## Aim of the exercise
Every entry in the data that follows should come back exactly, pictures aside.

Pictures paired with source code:
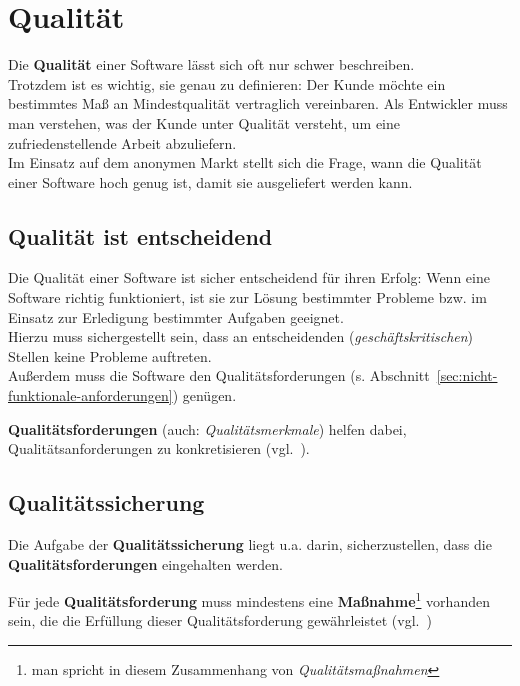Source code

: \section{Qualität}\label{sec:qualitat}
Die \textbf{Qualität} einer Software lässt sich oft nur schwer beschreiben.\\
Trotzdem ist es wichtig, sie genau zu definieren: Der Kunde möchte ein bestimmtes Maß an Mindestqualität vertraglich vereinbaren.
Als Entwickler muss man verstehen, was der Kunde unter Qualität versteht, um eine zufriedenstellende Arbeit abzuliefern.\\
Im Einsatz auf dem anonymen Markt stellt sich die Frage, wann die Qualität einer Software hoch genug ist, damit sie ausgeliefert werden kann.

\subsection*{Qualität ist entscheidend}
Die Qualität einer Software ist sicher entscheidend für ihren Erfolg: Wenn eine Software richtig funktioniert, ist sie zur Lösung bestimmter Probleme bzw. im Einsatz zur Erledigung bestimmter Aufgaben geeignet.\\
Hierzu muss sichergestellt sein, dass an entscheidenden (\textit{geschäftskritischen}) Stellen keine Probleme auftreten.\\
Außerdem muss die Software den Qualitätsforderungen (s. Abschnitt~\ref{sec:nicht-funktionale-anforderungen}) genügen.

\vspace{2mm}
\begin{tcolorbox}[title=Qualitätsforderung/Qualitätsanforderung]
    \textbf{Qualitätsforderungen} (auch: \textit{Qualitätsmerkmale}) helfen dabei, Qualitätsanforderungen zu konkretisieren (vgl.~\cite[58]{Wed09}).
\end{tcolorbox}

\subsection*{Qualitätssicherung}
Die Aufgabe der \textbf{Qualitätssicherung} liegt u.a. darin, sicherzustellen, dass die \textbf{Qualitätsforderungen} eingehalten werden.

\vspace{2mm}
\begin{tcolorbox}
    Für jede \textbf{Qualitätsforderung} muss mindestens eine \textbf{Maßnahme}\footnote{man spricht in diesem Zusammenhang von \textit{Qualitätsmaßnahmen}} vorhanden sein, die die Erfüllung dieser Qualitätsforderung gewährleistet (vgl.~\cite[1]{Wed09c})
\end{tcolorbox}
\vspace{2mm}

## Completed exercise
Source code

: \section{Qualität}\label{sec:qualitat}
Die \textbf{Qualität} einer Software lässt sich oft nur schwer beschreiben.\\
Trotzdem ist es wichtig, sie genau zu definieren: Der Kunde möchte ein bestimmtes Maß an Mindestqualität vertraglich vereinbaren.
Als Entwickler muss man verstehen, was der Kunde unter Qualität versteht, um eine zufriedenstellende Arbeit abzuliefern.\\
Im Einsatz auf dem anonymen Markt stellt sich die Frage, wann die Qualität einer Software hoch genug ist, damit sie ausgeliefert werden kann.

\subsection*{Qualität ist entscheidend}
Die Qualität einer Software ist sicher entscheidend für ihren Erfolg: Wenn eine Software richtig funktioniert, ist sie zur Lösung bestimmter Probleme bzw. im Einsatz zur Erledigung bestimmter Aufgaben geeignet.\\
Hierzu muss sichergestellt sein, dass an entscheidenden (\textit{geschäftskritischen}) Stellen keine Probleme auftreten.\\
Außerdem muss die Software den Qualitätsforderungen (s. Abschnitt~\ref{sec:nicht-funktionale-anforderungen}) genügen.

\vspace{2mm}
\begin{tcolorbox}[title=Qualitätsforderung/Qualitätsanforderung]
    \textbf{Qualitätsforderungen} (auch: \textit{Qualitätsmerkmale}) helfen dabei, Qualitätsanforderungen zu konkretisieren (vgl.~\cite[58]{Wed09}).
\end{tcolorbox}

\subsection*{Qualitätssicherung}
Die Aufgabe der \textbf{Qualitätssicherung} liegt u.a. darin, sicherzustellen, dass die \textbf{Qualitätsforderungen} eingehalten werden.

\vspace{2mm}
\begin{tcolorbox}
    Für jede \textbf{Qualitätsforderung} muss mindestens eine \textbf{Maßnahme}\footnote{man spricht in diesem Zusammenhang von \textit{Qualitätsmaßnahmen}} vorhanden sein, die die Erfüllung dieser Qualitätsforderung gewährleistet (vgl.~\cite[1]{Wed09c})
\end{tcolorbox}
\vspace{2mm}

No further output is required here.